While Amanda finds these sometimes-well-meaning comments from friends and family to be frustrating, she doesn't feel like it's a new challenge for her. "I mean to be honest parents are shamed every step of the way not just with mental health. From how you feed your baby, to what preschool they go to, and everything in between parents are judged. So, it kind of feels like "Oh this isn't new." It starts from the very beginning of motherhood." explained Amanda.
Feeling isolated from other parents and their parenting experience has been difficult for Amanda but she said it doesn't even come close to the feelings she has when she thinks about how isolated her daughter feels. This brings on a lot of mom guilt only making her own isolation worse. "I think kids in general feel so alone, you know? Maybe it's the self-centeredness of being a teenager but they genuinely feel like they are the only person in the world who is experiencing their hardships.
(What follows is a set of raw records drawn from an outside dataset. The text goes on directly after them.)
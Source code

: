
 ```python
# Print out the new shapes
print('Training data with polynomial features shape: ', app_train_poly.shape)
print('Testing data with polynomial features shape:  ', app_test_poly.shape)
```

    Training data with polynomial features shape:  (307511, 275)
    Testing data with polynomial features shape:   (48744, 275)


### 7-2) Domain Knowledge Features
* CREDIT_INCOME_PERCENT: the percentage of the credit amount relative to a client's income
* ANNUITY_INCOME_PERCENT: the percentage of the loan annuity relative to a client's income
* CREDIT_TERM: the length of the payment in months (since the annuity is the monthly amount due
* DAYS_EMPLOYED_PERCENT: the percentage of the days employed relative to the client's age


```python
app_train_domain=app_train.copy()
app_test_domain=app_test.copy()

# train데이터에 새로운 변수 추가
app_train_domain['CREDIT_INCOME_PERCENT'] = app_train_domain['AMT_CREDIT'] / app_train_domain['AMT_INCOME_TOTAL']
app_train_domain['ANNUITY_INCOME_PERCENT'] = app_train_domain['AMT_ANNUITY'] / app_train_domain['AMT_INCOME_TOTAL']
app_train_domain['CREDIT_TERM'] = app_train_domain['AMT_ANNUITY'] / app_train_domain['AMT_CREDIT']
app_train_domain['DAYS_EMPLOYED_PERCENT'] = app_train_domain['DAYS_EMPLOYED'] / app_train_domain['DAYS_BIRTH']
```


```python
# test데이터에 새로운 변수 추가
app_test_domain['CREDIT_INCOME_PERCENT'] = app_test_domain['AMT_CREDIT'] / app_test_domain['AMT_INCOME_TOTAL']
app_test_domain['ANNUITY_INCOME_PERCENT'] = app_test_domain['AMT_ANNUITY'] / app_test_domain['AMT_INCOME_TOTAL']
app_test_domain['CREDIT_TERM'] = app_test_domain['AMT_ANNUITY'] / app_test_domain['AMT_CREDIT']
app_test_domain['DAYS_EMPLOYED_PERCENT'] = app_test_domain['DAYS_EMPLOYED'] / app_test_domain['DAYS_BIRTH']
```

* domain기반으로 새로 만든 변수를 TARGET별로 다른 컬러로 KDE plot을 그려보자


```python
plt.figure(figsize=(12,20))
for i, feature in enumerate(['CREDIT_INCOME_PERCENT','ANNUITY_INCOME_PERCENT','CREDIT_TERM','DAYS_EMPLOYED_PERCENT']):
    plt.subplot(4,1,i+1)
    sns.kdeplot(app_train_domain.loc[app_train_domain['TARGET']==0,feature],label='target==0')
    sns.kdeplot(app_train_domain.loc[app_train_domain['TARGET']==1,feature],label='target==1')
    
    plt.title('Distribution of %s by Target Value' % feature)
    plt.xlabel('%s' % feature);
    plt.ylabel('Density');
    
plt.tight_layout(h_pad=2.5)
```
"I remember one day I was trying to help my daughter process her mood, and I stated that it was ‘normal’ to feel highs and lows and she could be feeling teenage angst more than it being mental health related. She paused, looked at me intently and said, "Mom, there is no way that how I am feeling is ‘normal’. Listen, I am telling you - this is not how other friends of mine feel." Amanda recounted with tears in her eyes.
"I compare my daughter's own experience to what seems to be the carefree, easy social-life and school experience her friends are having. Looking at them and their parents having such a vastly different experience than us is really hard to see and again….a lonely feeling." said Amanda.
Amanda tries to balance these ideas with positives. "What gives me hope for my daughter's future is the reminder that we all have different life journeys, and we will all experience hard things along the way. Maybe anxiety and mental health are one of her hard things early on her path. She's experiencing these struggles early on and she’ll develop and add coping skills to her toolbox. These tools will help her as she matures and later into her school career and beyond. She will know how to handle challenges that a lot of kids her age haven't experienced yet, and I know it will make her stronger. I also think her hyper-sensitivity in some ways might help her navigate adulthood too." said Amanda.
As our teary conversation drew to an end, I asked Amanda if she had any advice for a parent who may be feeling isolated as they raise a child who struggles. She took a long pause and then said; "I do feel like it is important to reach out to someone in whatever way you are most comfortable, and I think as you need to be honest with yourself if you are struggling. If you are hesitant to do that then you need to be honest with yourself to figure out what is preventing you from taking that step because it will be hard and you will feel vulnerable and it might bring up some messy things, but you can't internalize everything."
"Another thing that I feel is hard for parents of kids with mental health challenges is perfectionism and knowing that you might not make that next first step. It might not be the right one and you're going to just have to be give yourself that grace. You know you feel like that next step is so critical and you might not make the best next step but at least you did at least you made some progress. You did something for your child. Oh! Also, comparing yourselves to other parents - it will never, ever help you." said Amanda.